# [TASK TO COMPLETE]
In the data below, find the line that contains "## HR Interview Questions" and the line that contains "### Real-world Problem Solving". Copy both, plus every line between them, exactly.

[Stored data entries]
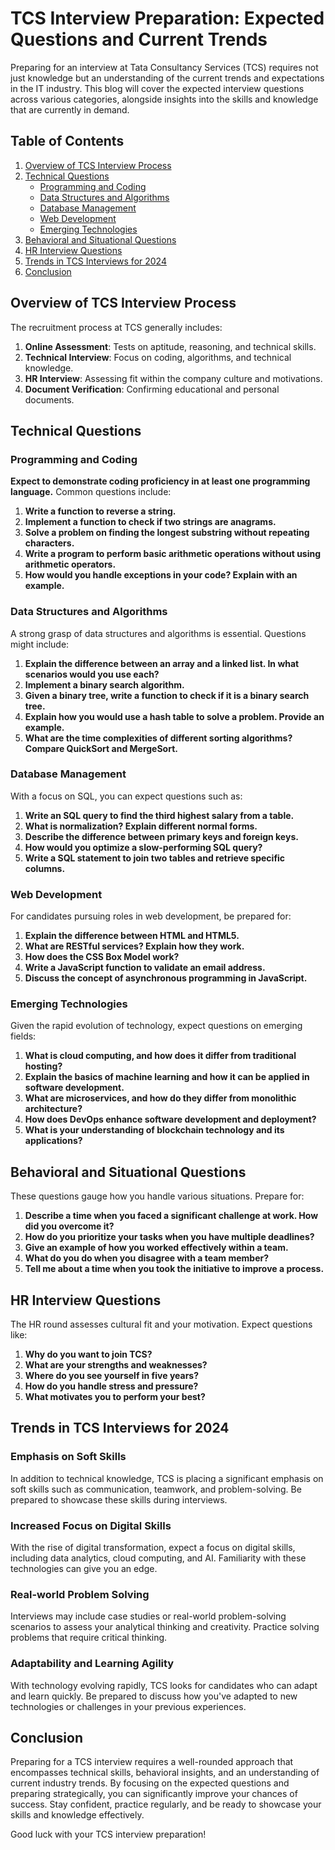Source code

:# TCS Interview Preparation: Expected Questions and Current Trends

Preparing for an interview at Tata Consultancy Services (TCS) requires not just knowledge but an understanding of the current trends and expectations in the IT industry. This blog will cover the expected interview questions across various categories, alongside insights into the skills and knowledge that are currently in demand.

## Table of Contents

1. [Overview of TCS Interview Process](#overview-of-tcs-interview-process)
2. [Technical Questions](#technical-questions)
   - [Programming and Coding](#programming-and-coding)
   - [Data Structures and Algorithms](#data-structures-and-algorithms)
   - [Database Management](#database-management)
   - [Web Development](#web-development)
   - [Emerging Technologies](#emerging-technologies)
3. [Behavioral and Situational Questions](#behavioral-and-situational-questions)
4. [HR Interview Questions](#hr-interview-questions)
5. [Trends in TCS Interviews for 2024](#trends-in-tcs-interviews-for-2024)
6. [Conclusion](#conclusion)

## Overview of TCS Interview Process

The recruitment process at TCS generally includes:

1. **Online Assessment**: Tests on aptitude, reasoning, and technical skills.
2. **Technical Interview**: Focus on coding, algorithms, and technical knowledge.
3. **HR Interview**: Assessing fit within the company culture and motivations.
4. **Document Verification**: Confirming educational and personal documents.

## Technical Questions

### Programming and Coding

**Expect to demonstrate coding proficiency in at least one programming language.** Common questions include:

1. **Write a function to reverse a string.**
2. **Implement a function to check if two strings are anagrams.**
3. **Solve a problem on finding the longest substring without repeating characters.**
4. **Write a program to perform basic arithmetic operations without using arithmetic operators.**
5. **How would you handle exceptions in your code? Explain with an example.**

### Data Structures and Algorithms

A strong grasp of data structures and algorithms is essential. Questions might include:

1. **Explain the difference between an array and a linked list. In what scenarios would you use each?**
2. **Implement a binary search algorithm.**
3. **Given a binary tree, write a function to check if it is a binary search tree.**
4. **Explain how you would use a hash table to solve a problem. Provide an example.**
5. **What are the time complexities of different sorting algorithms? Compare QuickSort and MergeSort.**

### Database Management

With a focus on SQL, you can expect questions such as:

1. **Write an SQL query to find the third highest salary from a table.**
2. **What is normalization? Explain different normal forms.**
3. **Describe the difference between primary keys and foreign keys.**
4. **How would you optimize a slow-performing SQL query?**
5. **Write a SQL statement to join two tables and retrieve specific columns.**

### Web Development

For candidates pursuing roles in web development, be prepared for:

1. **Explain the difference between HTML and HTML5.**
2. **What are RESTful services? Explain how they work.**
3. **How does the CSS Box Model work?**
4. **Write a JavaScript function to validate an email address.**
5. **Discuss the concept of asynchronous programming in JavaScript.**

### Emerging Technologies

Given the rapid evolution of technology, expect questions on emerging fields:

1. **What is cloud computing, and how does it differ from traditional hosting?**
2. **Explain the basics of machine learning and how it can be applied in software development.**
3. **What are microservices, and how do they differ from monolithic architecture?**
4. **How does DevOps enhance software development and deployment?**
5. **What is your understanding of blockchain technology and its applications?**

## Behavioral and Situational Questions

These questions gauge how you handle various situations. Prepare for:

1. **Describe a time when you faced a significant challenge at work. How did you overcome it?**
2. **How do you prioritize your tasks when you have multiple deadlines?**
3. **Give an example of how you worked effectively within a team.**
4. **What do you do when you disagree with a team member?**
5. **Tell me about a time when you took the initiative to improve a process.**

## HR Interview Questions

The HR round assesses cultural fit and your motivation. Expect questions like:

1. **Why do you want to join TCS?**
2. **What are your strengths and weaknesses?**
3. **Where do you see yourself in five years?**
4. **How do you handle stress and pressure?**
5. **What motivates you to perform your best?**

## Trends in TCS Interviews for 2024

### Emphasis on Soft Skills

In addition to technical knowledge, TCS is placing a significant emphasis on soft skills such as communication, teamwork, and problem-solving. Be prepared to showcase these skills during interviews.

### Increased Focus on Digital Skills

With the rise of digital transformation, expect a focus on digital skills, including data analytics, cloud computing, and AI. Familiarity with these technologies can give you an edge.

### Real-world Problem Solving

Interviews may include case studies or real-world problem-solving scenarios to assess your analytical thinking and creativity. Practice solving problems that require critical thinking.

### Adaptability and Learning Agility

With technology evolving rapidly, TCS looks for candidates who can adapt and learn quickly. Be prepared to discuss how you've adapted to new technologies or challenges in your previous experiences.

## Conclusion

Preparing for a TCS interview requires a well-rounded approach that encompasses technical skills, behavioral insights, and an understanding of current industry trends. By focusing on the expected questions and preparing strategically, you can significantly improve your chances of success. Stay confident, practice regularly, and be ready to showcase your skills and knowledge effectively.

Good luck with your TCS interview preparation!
* * *
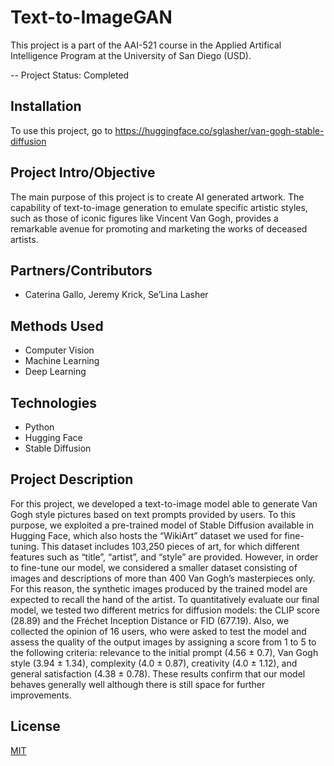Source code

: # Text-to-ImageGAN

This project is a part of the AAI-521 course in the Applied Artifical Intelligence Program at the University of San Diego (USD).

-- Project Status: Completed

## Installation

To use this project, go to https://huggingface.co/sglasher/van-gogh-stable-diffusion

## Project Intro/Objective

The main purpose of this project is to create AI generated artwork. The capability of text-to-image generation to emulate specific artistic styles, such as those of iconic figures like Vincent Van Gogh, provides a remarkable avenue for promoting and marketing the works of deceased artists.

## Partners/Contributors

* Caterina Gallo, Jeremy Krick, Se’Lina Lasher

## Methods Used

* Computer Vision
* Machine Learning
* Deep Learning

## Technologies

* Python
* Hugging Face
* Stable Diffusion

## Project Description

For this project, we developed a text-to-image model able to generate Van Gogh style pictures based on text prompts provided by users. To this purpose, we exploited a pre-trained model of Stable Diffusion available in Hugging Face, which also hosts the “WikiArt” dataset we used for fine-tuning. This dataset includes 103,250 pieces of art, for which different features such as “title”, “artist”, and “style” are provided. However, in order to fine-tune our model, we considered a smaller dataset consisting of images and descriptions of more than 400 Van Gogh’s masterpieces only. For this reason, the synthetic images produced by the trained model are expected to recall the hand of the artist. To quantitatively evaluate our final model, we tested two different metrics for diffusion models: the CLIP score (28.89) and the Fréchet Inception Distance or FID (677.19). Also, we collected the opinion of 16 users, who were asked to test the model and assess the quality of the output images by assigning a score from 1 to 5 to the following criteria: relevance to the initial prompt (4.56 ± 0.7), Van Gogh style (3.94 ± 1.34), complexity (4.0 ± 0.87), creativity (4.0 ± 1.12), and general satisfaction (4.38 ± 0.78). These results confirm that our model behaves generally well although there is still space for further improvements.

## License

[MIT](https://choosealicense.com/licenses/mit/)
* * *
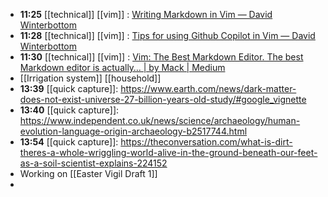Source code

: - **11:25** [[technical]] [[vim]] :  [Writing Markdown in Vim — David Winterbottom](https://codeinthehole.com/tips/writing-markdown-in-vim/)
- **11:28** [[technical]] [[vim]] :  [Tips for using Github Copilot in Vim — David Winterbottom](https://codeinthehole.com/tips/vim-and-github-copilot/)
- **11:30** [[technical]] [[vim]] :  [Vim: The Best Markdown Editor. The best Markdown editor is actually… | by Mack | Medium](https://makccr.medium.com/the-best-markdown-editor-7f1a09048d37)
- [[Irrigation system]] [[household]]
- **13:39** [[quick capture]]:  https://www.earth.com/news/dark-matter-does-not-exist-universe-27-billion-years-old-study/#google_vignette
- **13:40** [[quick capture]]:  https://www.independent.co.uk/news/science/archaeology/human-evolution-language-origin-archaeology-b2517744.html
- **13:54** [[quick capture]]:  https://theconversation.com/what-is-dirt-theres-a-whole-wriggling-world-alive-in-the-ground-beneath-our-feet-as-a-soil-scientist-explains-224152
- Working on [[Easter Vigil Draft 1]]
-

# [WRITTEN SOLUTION]
## HR Interview Questions

The HR round assesses cultural fit and your motivation. Expect questions like:

1. **Why do you want to join TCS?**
2. **What are your strengths and weaknesses?**
3. **Where do you see yourself in five years?**
4. **How do you handle stress and pressure?**
5. **What motivates you to perform your best?**

## Trends in TCS Interviews for 2024

### Emphasis on Soft Skills

In addition to technical knowledge, TCS is placing a significant emphasis on soft skills such as communication, teamwork, and problem-solving. Be prepared to showcase these skills during interviews.

### Increased Focus on Digital Skills

With the rise of digital transformation, expect a focus on digital skills, including data analytics, cloud computing, and AI. Familiarity with these technologies can give you an edge.

### Real-world Problem Solving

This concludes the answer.